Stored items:
▽

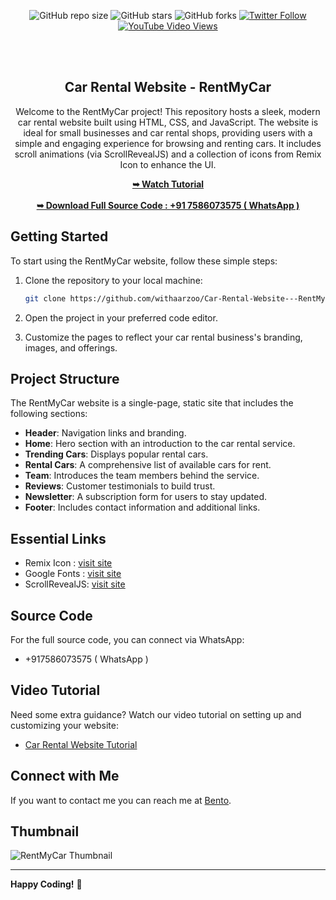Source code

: <div align="center">

![GitHub repo size](https://img.shields.io/github/repo-size/withaarzoo/Car-Rental-Website---RentMyRide)
![GitHub stars](https://shields.io/github/stars/withaarzoo/Car-Rental-Website---RentMyRide?style=social)
![GitHub forks](https://shields.io/github/forks/withaarzoo/Car-Rental-Website---RentMyRide?style=social)
[![Twitter Follow](https://shields.io/twitter/follow/withaarzoo?style=social)](https://twitter.com/intent/follow?screen_name=withaarzoo)
[![YouTube Video Views](https://shields.io/youtube/views/SAu7e09vXoQ?style=social)](https://youtu.be/KXymZtuRRyk)

<br />
<br />

<h2 align="center">Car Rental Website - RentMyCar</h2>

Welcome to the RentMyCar project! This repository hosts a sleek, modern car rental website built using HTML, CSS, and JavaScript. The website is ideal for small businesses and car rental shops, providing users with a simple and engaging experience for browsing and renting cars. It includes scroll animations (via ScrollRevealJS) and a collection of icons from Remix Icon to enhance the UI.

<div>
    <a href="https://youtu.be/DjJTXXKETiE?si=fMJJDU_vfIv0QwdL"><strong>➥ Watch Tutorial</strong></a>
    <br>
    <br>
    <a href="tel:+917586073575"><strong>➥ Download Full Source Code : +91 7586073575 ( WhatsApp )</strong></a>
</div>

</div>

## Getting Started

To start using the RentMyCar website, follow these simple steps:

1. Clone the repository to your local machine:

    ```bash
    git clone https://github.com/withaarzoo/Car-Rental-Website---RentMyRide.git
    ```

2. Open the project in your preferred code editor.

3. Customize the pages to reflect your car rental business's branding, images, and offerings.

## Project Structure

The RentMyCar website is a single-page, static site that includes the following sections:

- **Header**: Navigation links and branding.
- **Home**: Hero section with an introduction to the car rental service.
- **Trending Cars**: Displays popular rental cars.
- **Rental Cars**: A comprehensive list of available cars for rent.
- **Team**: Introduces the team members behind the service.
- **Reviews**: Customer testimonials to build trust.
- **Newsletter**: A subscription form for users to stay updated.
- **Footer**: Includes contact information and additional links.

## Essential Links

- Remix Icon : [visit site](https://remixicon.com/)
- Google Fonts : [visit site](https://www.google.com/fonts)
- ScrollRevealJS: [visit site](https://scrollrevealjs.org/)

## Source Code

For the full source code, you can connect via WhatsApp:

- +917586073575 ( WhatsApp )

## Video Tutorial

Need some extra guidance? Watch our video tutorial on setting up and customizing your website:

- [Car Rental Website Tutorial](https://youtu.be/DjJTXXKETiE?si=fMJJDU_vfIv0QwdL)

## Connect with Me

If you want to contact me you can reach me at [Bento](https://bento.me/withaarzoo).

## Thumbnail

![RentMyCar Thumbnail](./readme-image/Thumbnail-1.png "thumbnail")

---

**Happy Coding!** 🚗
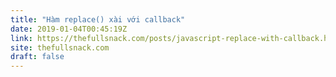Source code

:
 ```yaml
---
title: "Hàm replace() xài với callback"
date: 2019-01-04T00:45:19Z
link: https://thefullsnack.com/posts/javascript-replace-with-callback.html
site: thefullsnack.com
draft: false
---
```

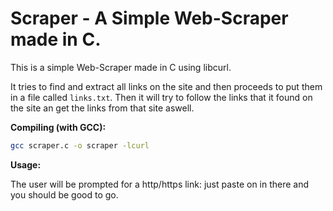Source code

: # Scraper - A Simple Web-Scraper made in C.

This is a simple Web-Scraper made in C using libcurl. 

It tries to find and extract all links on the site and then proceeds to put them in a file called `links.txt`.
Then it will try to follow the links that it found on the site an get the links from that site aswell.

**Compiling (with GCC):**
```bash
gcc scraper.c -o scraper -lcurl
```

**Usage:**

The user will be prompted for a http/https link: just paste on in there and you should be good to go.
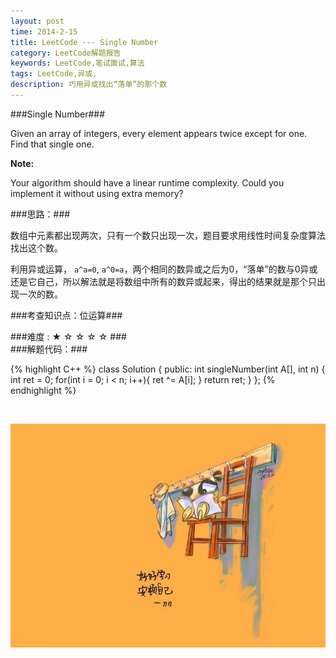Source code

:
 ```yaml
---
layout: post
time: 2014-2-15
title: LeetCode --- Single Number
category: LeetCode解题报告
keywords: LeetCode,笔试面试,算法
tags: LeetCode,异或,
description: 巧用异或找出“落单”的那个数
---
```


###Single Number###

Given an array of integers, every element appears twice except for one. Find that single one.

**Note:**

Your algorithm should have a linear runtime complexity. Could you implement it without using extra memory?

###思路：###

数组中元素都出现两次，只有一个数只出现一次，题目要求用线性时间复杂度算法找出这个数。

利用异或运算， `a^a=0`, `a^0=a`，两个相同的数异或之后为0，“落单”的数与0异或还是它自己，所以解法就是将数组中所有的数异或起来，得出的结果就是那个只出现一次的数。

###考查知识点：位运算###

###难度 : ★ ☆ ☆ ☆ ☆  ###
</br>
###解题代码：###

{% highlight C++ %}
class Solution {
public:
    int singleNumber(int A[], int n) {
        int ret = 0;
		for(int i = 0; i < n; i++){
        	ret ^= A[i];
        }
        return ret;
    }
};
{% endhighlight %}

</br>

![img](/assets/image/daodao/4.jpg) 
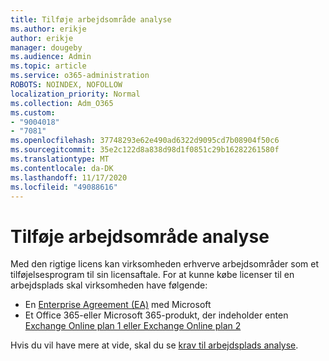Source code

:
 ```yaml
---
title: Tilføje arbejdsområde analyse
ms.author: erikje
author: erikje
manager: dougeby
ms.audience: Admin
ms.topic: article
ms.service: o365-administration
ROBOTS: NOINDEX, NOFOLLOW
localization_priority: Normal
ms.collection: Adm_O365
ms.custom:
- "9004018"
- "7081"
ms.openlocfilehash: 37748293e62e490ad6322d9095cd7b08904f50c6
ms.sourcegitcommit: 35e2c122d8a838d98d1f0851c29b16282261580f
ms.translationtype: MT
ms.contentlocale: da-DK
ms.lasthandoff: 11/17/2020
ms.locfileid: "49088616"
---
```

# <a name="add-workplace-analytics"></a>Tilføje arbejdsområde analyse

Med den rigtige licens kan virksomheden erhverve arbejdsområder som et tilføjelsesprogram til sin licensaftale. For at kunne købe licenser til en arbejdsplads skal virksomheden have følgende: 

- En [Enterprise Agreement (EA)](https://docs.microsoft.com/workplace-analytics/setup/environment-requirements#enterprise-agreements) med Microsoft
- Et Office 365-eller Microsoft 365-produkt, der indeholder enten [Exchange Online plan 1 eller Exchange Online plan 2](https://docs.microsoft.com/workplace-analytics/setup/environment-requirements#exchange-online-plans)

Hvis du vil have mere at vide, skal du se [krav til arbejdsplads analyse](https://docs.microsoft.com/workplace-analytics/setup/environment-requirements). 
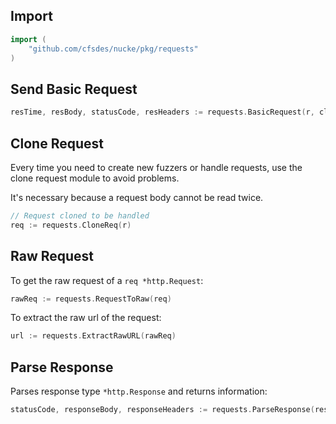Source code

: ## Import

```go
import (
    "github.com/cfsdes/nucke/pkg/requests"
)
```

## Send Basic Request

```go
resTime, resBody, statusCode, resHeaders := requests.BasicRequest(r, client)
```

## Clone Request

Every time you need to create new fuzzers or handle requests, use the clone request module to avoid problems.

It's necessary because a request body cannot be read twice.

```go
// Request cloned to be handled
req := requests.CloneReq(r)
```

## Raw Request

To get the raw request of a `req *http.Request`:

```go
rawReq := requests.RequestToRaw(req)
```

To extract the raw url of the request:

```go
url := requests.ExtractRawURL(rawReq)
```

## Parse Response

Parses response type `*http.Response` and returns information:

```go
statusCode, responseBody, responseHeaders := requests.ParseResponse(resp)
```
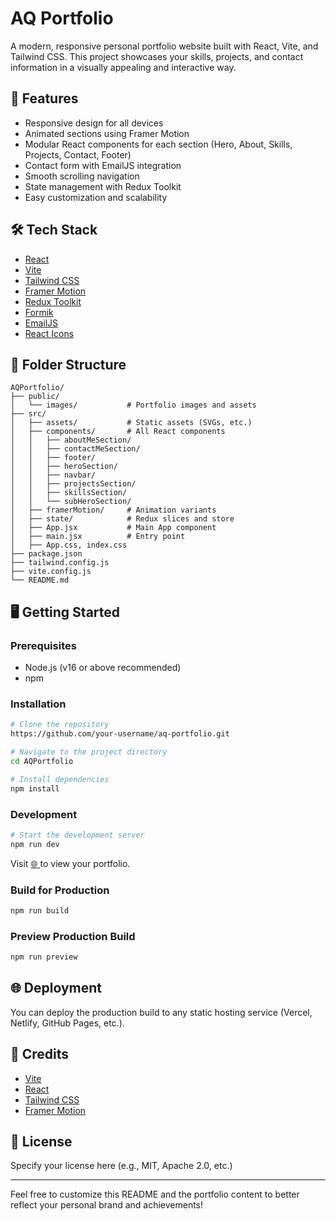 # AQ Portfolio

A modern, responsive personal portfolio website built with React, Vite, and Tailwind CSS. This project showcases your skills, projects, and contact information in a visually appealing and interactive way.

## 🚀 Features
- Responsive design for all devices
- Animated sections using Framer Motion
- Modular React components for each section (Hero, About, Skills, Projects, Contact, Footer)
- Contact form with EmailJS integration
- Smooth scrolling navigation
- State management with Redux Toolkit
- Easy customization and scalability

## 🛠️ Tech Stack
- [React](https://react.dev/)
- [Vite](https://vitejs.dev/)
- [Tailwind CSS](https://tailwindcss.com/)
- [Framer Motion](https://www.framer.com/motion/)
- [Redux Toolkit](https://redux-toolkit.js.org/)
- [Formik](https://formik.org/)
- [EmailJS](https://www.emailjs.com/)
- [React Icons](https://react-icons.github.io/react-icons/)

## 📁 Folder Structure
```
AQPortfolio/
├── public/
│   └── images/           # Portfolio images and assets
├── src/
│   ├── assets/           # Static assets (SVGs, etc.)
│   ├── components/       # All React components
│   │   ├── aboutMeSection/
│   │   ├── contactMeSection/
│   │   ├── footer/
│   │   ├── heroSection/
│   │   ├── navbar/
│   │   ├── projectsSection/
│   │   ├── skillsSection/
│   │   └── subHeroSection/
│   ├── framerMotion/     # Animation variants
│   ├── state/            # Redux slices and store
│   ├── App.jsx           # Main App component
│   ├── main.jsx          # Entry point
│   ├── App.css, index.css
├── package.json
├── tailwind.config.js
├── vite.config.js
└── README.md
```

## 🖥️ Getting Started

### Prerequisites
- Node.js (v16 or above recommended)
- npm

### Installation
```bash
# Clone the repository
https://github.com/your-username/aq-portfolio.git

# Navigate to the project directory
cd AQPortfolio

# Install dependencies
npm install
```

### Development
```bash
# Start the development server
npm run dev
```
Visit [🌐 ](https://portfolio-nu-rose-97.vercel.app/)to view your portfolio.

### Build for Production
```bash
npm run build
```

### Preview Production Build
```bash
npm run preview
```

## 🌐 Deployment
You can deploy the production build to any static hosting service (Vercel, Netlify, GitHub Pages, etc.).

## 🙏 Credits
- [Vite](https://vitejs.dev/)
- [React](https://react.dev/)
- [Tailwind CSS](https://tailwindcss.com/)
- [Framer Motion](https://www.framer.com/motion/)

## 📄 License
Specify your license here (e.g., MIT, Apache 2.0, etc.)

---
Feel free to customize this README and the portfolio content to better reflect your personal brand and achievements!
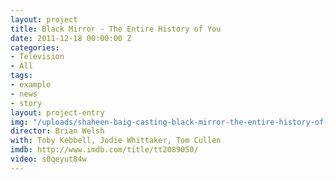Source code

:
 ```yaml
---
layout: project
title: Black Mirror - The Entire History of You
date: 2011-12-18 00:00:00 Z
categories:
- Television
- All
tags:
- example
- news
- story
layout: project-entry
img: "/uploads/shaheen-baig-casting-black-mirror-the-entire-history-of-you.jpg"
director: Brian Welsh
with: Toby Kebbell, Jodie Whittaker, Tom Cullen
imdb: http://www.imdb.com/title/tt2089050/
video: s0qeyut84w
---
```


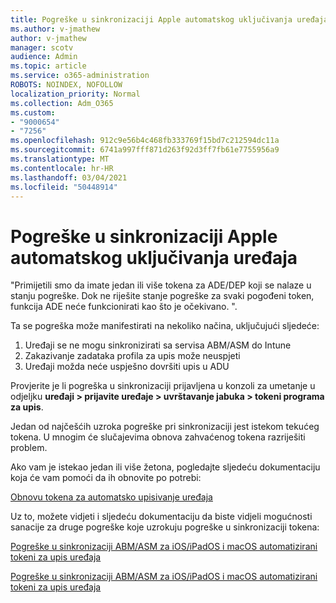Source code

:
 ```yaml
---
title: Pogreške u sinkronizaciji Apple automatskog uključivanja uređaja
ms.author: v-jmathew
author: v-jmathew
manager: scotv
audience: Admin
ms.topic: article
ms.service: o365-administration
ROBOTS: NOINDEX, NOFOLLOW
localization_priority: Normal
ms.collection: Adm_O365
ms.custom:
- "9000654"
- "7256"
ms.openlocfilehash: 912c9e56b4c468fb333769f15bd7c212594dc11a
ms.sourcegitcommit: 6741a997fff871d263f92d3ff7fb61e7755956a9
ms.translationtype: MT
ms.contentlocale: hr-HR
ms.lasthandoff: 03/04/2021
ms.locfileid: "50448914"
---
```

# <a name="apple-automatic-device-enrollment-sync-errors"></a>Pogreške u sinkronizaciji Apple automatskog uključivanja uređaja

"Primijetili smo da imate jedan ili više tokena za ADE/DEP koji se nalaze u stanju pogreške. Dok ne riješite stanje pogreške za svaki pogođeni token, funkcija ADE neće funkcionirati kao što je očekivano. ".

Ta se pogreška može manifestirati na nekoliko načina, uključujući sljedeće:

1. Uređaji se ne mogu sinkronizirati sa servisa ABM/ASM do Intune
2. Zakazivanje zadataka profila za upis može neuspjeti
3. Uređaji možda neće uspješno dovršiti upis u ADU

Provjerite je li pogreška u sinkronizaciji prijavljena u konzoli za umetanje u odjeljku **uređaji > prijavite uređaje > uvrštavanje jabuka > tokeni programa za upis**.

Jedan od najčešćih uzroka pogreške pri sinkronizaciji jest istekom tekućeg tokena. U mnogim će slučajevima obnova zahvaćenog tokena razriješiti problem.

Ako vam je istekao jedan ili više žetona, pogledajte sljedeću dokumentaciju koja će vam pomoći da ih obnovite po potrebi:

[Obnovu tokena za automatsko upisivanje uređaja](https://docs.microsoft.com/mem/intune/enrollment/device-enrollment-program-enroll-ios#renew-an-automated-device-enrollment-token)

Uz to, možete vidjeti i sljedeću dokumentaciju da biste vidjeli mogućnosti sanacije za druge pogreške koje uzrokuju pogreške u sinkronizaciji tokena:

[Pogreške u sinkronizaciji ABM/ASM za iOS/iPadOS i macOS automatizirani tokeni za upis uređaja](https://docs.microsoft.com/mem/intune/enrollment/troubleshoot-ios-enrollment-errors#sync-token-errors-between-intune-and-ade-dep)







[Pogreške u sinkronizaciji ABM/ASM za iOS/iPadOS i macOS automatizirani tokeni za upis uređaja](https://docs.microsoft.com/mem/intune/enrollment/troubleshoot-ios-enrollment-errors#resolutions-when-syncing-tokens-between-intune-and-abmasm-for-automated-device-enrollment)
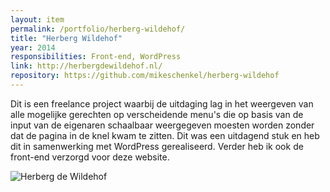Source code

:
 ```yaml
---
layout: item
permalink: /portfolio/herberg-wildehof/
title: "Herberg Wildehof"
year: 2014
responsibilities: Front-end, WordPress
link: http://herbergdewildehof.nl/
repository: https://github.com/mikeschenkel/herberg-wildehof
---
```


Dit is een freelance project waarbij de uitdaging lag in het weergeven van alle mogelijke gerechten op verscheidende menu's die op basis van de input van de eigenaren schaalbaar weergegeven moesten worden zonder dat de pagina in de knel kwam te zitten. Dit was een uitdagend stuk en heb dit in samenwerking met WordPress gerealiseerd. Verder heb ik ook de front-end verzorgd voor deze website.

![Herberg de Wildehof](/assets/img/herberg-wildehof-screenshot.png)
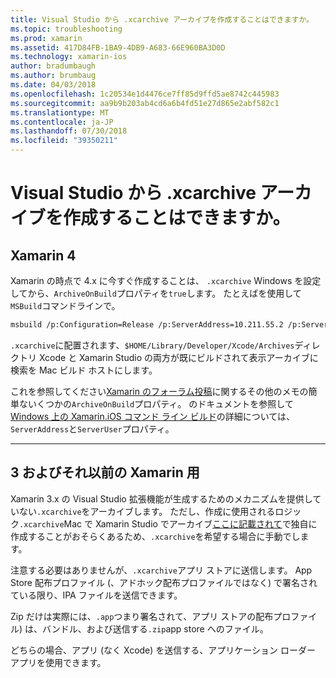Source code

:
 ```yaml
---
title: Visual Studio から .xcarchive アーカイブを作成することはできますか。
ms.topic: troubleshooting
ms.prod: xamarin
ms.assetid: 417D84FB-1BA9-4DB9-A683-66E960BA3D0D
ms.technology: xamarin-ios
author: bradumbaugh
ms.author: brumbaug
ms.date: 04/03/2018
ms.openlocfilehash: 1c20534e1d4476ce7ff85d9ffd5ae8742c445983
ms.sourcegitcommit: aa9b9b203ab4cd6a6b4fd51e27d865e2abf582c1
ms.translationtype: MT
ms.contentlocale: ja-JP
ms.lasthandoff: 07/30/2018
ms.locfileid: "39350211"
---
```

# <a name="is-it-possible-to-create-a-xcarchive-archive-from-visual-studio"></a>Visual Studio から .xcarchive アーカイブを作成することはできますか。

## <a name="for-xamarin-4"></a>Xamarin 4

Xamarin の時点で 4.x に今すぐ作成することは、 `.xcarchive` Windows を設定してから、`ArchiveOnBuild`プロパティを`true`します。 たとえばを使用して`MSBuild`コマンドラインで。

```bash
msbuild /p:Configuration=Release /p:ServerAddress=10.211.55.2 /p:ServerUser=xamUser /p:Platform=iPhone /p:ArchiveOnBuild=true /t:"Build" MyProject.csproj
```

`.xcarchive`に配置されます、`$HOME/Library/Developer/Xcode/Archives`ディレクトリ Xcode と Xamarin Studio の両方が既にビルドされて表示アーカイブに検索を Mac ビルド ホストにします。

これを参照してください[Xamarin のフォーラム投稿](https://forums.xamarin.com/discussion/comment/156635/#Comment_156635)に関するその他のメモの簡単ないくつかの`ArchiveOnBuild`プロパティ。 のドキュメントを参照して[Windows 上の Xamarin.iOS コマンド ライン ビルド](~/ios/get-started/installation/windows/connecting-to-mac/index.md)の詳細については、`ServerAddress`と`ServerUser`プロパティ。

* * *

## <a name="for-xamarin-3-and-earlier"></a>3 およびそれ以前の Xamarin 用

Xamarin 3.x の Visual Studio 拡張機能が生成するためのメカニズムを提供していない`.xcarchive`をアーカイブします。 ただし、作成に使用されるロジック`.xcarchive`Mac で Xamarin Studio でアーカイブ[ここに記載されて](https://bugzilla.xamarin.com/show_bug.cgi?id=35#c5)で独自に作成することがおそらくあるため、`.xcarchive`を希望する場合に手動でします。

注意する必要はありませんが、`.xcarchive`アプリ ストアに送信します。 App Store 配布プロファイル (、アドホック配布プロファイルではなく) で署名されている限り、IPA ファイルを送信できます。

Zip だけは実際には、`.app`つまり署名されて、アプリ ストアの配布プロファイル) は、バンドル、および送信する`.zip`app store へのファイル。

どちらの場合、アプリ (なく Xcode) を送信する、アプリケーション ローダー アプリを使用できます。

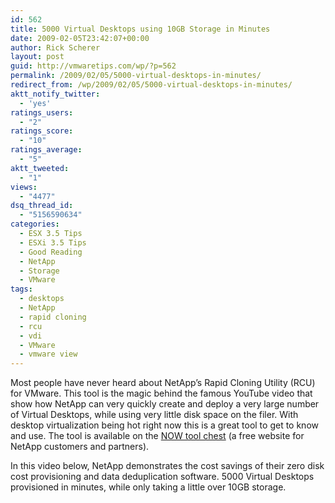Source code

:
 ```yaml
---
id: 562
title: 5000 Virtual Desktops using 10GB Storage in Minutes
date: 2009-02-05T23:42:07+00:00
author: Rick Scherer
layout: post
guid: http://vmwaretips.com/wp/?p=562
permalink: /2009/02/05/5000-virtual-desktops-in-minutes/
redirect_from: /wp/2009/02/05/5000-virtual-desktops-in-minutes/
aktt_notify_twitter:
  - 'yes'
ratings_users:
  - "2"
ratings_score:
  - "10"
ratings_average:
  - "5"
aktt_tweeted:
  - "1"
views:
  - "4477"
dsq_thread_id:
  - "5156590634"
categories:
  - ESX 3.5 Tips
  - ESXi 3.5 Tips
  - Good Reading
  - NetApp
  - Storage
  - VMware
tags:
  - desktops
  - NetApp
  - rapid cloning
  - rcu
  - vdi
  - VMware
  - vmware view
---
```

Most people have never heard about NetApp&#8217;s Rapid Cloning Utility (RCU) for VMware. This tool is the magic behind the famous YouTube video that show how NetApp can very quickly create and deploy a very large number of Virtual Desktops, while using very little disk space on the filer. With desktop virtualization being hot right now this is a great tool to get to know and use. The tool is available on the [NOW tool chest](https://now.netapp.com/) (a free website for NetApp customers and partners).

In this video below, NetApp demonstrates the cost savings of their zero disk cost provisioning and data deduplication software. 5000 Virtual Desktops provisioned in minutes, while only taking a little over 10GB storage.

<!--more-->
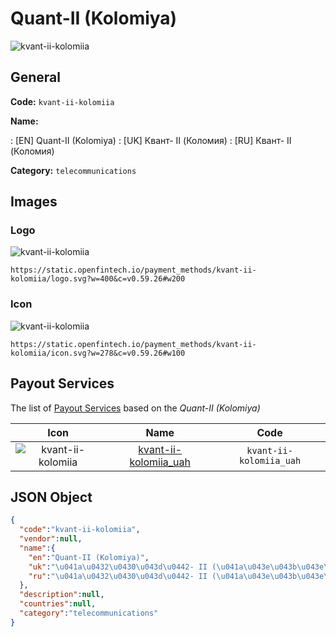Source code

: 
# Quant-II (Kolomiya) 
![kvant-ii-kolomiia](https://static.openfintech.io/payment_methods/kvant-ii-kolomiia/logo.svg?w=400&c=v0.59.26#w200)  

## General 
**Code:** `kvant-ii-kolomiia` 
 
**Name:** 
 
:	[EN] Quant-II (Kolomiya) 
:	[UK] Квант- II (Коломия) 
:	[RU] Квант- II (Коломия) 
 
**Category:** `telecommunications` 
 

## Images 

### Logo 
![kvant-ii-kolomiia](https://static.openfintech.io/payment_methods/kvant-ii-kolomiia/logo.svg?w=400&c=v0.59.26#w200)  

```
https://static.openfintech.io/payment_methods/kvant-ii-kolomiia/logo.svg?w=400&c=v0.59.26#w200
```  

### Icon 
![kvant-ii-kolomiia](https://static.openfintech.io/payment_methods/kvant-ii-kolomiia/icon.svg?w=278&c=v0.59.26#w100)  

```
https://static.openfintech.io/payment_methods/kvant-ii-kolomiia/icon.svg?w=278&c=v0.59.26#w100
```  

## Payout Services 
 
The list of [Payout Services](/payout-services/) based on the _Quant-II (Kolomiya)_ 

|Icon|Name|Code| 
|:---:|:---:|:---:| 
|![kvant-ii-kolomiia](https://static.openfintech.io/payout_methods/kvant-ii-kolomiia/icon.png?w=278&c=v0.59.26#w40) |[kvant-ii-kolomiia_uah](/payout-services/kvant-ii-kolomiia_uah/)|`kvant-ii-kolomiia_uah`| 
 

## JSON Object 

```json
{
  "code":"kvant-ii-kolomiia",
  "vendor":null,
  "name":{
    "en":"Quant-II (Kolomiya)",
    "uk":"\u041a\u0432\u0430\u043d\u0442- II (\u041a\u043e\u043b\u043e\u043c\u0438\u044f)",
    "ru":"\u041a\u0432\u0430\u043d\u0442- II (\u041a\u043e\u043b\u043e\u043c\u0438\u044f)"
  },
  "description":null,
  "countries":null,
  "category":"telecommunications"
}
```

△

Your instructions: Please go over the data above and copy each line with "assets" in it.

Task solution:
![img](/assets/image/daodao/4.jpg) 
│   └── images/           # Portfolio images and assets
│   ├── assets/           # Static assets (SVGs, etc.)
![Herberg de Wildehof](/assets/img/herberg-wildehof-screenshot.png)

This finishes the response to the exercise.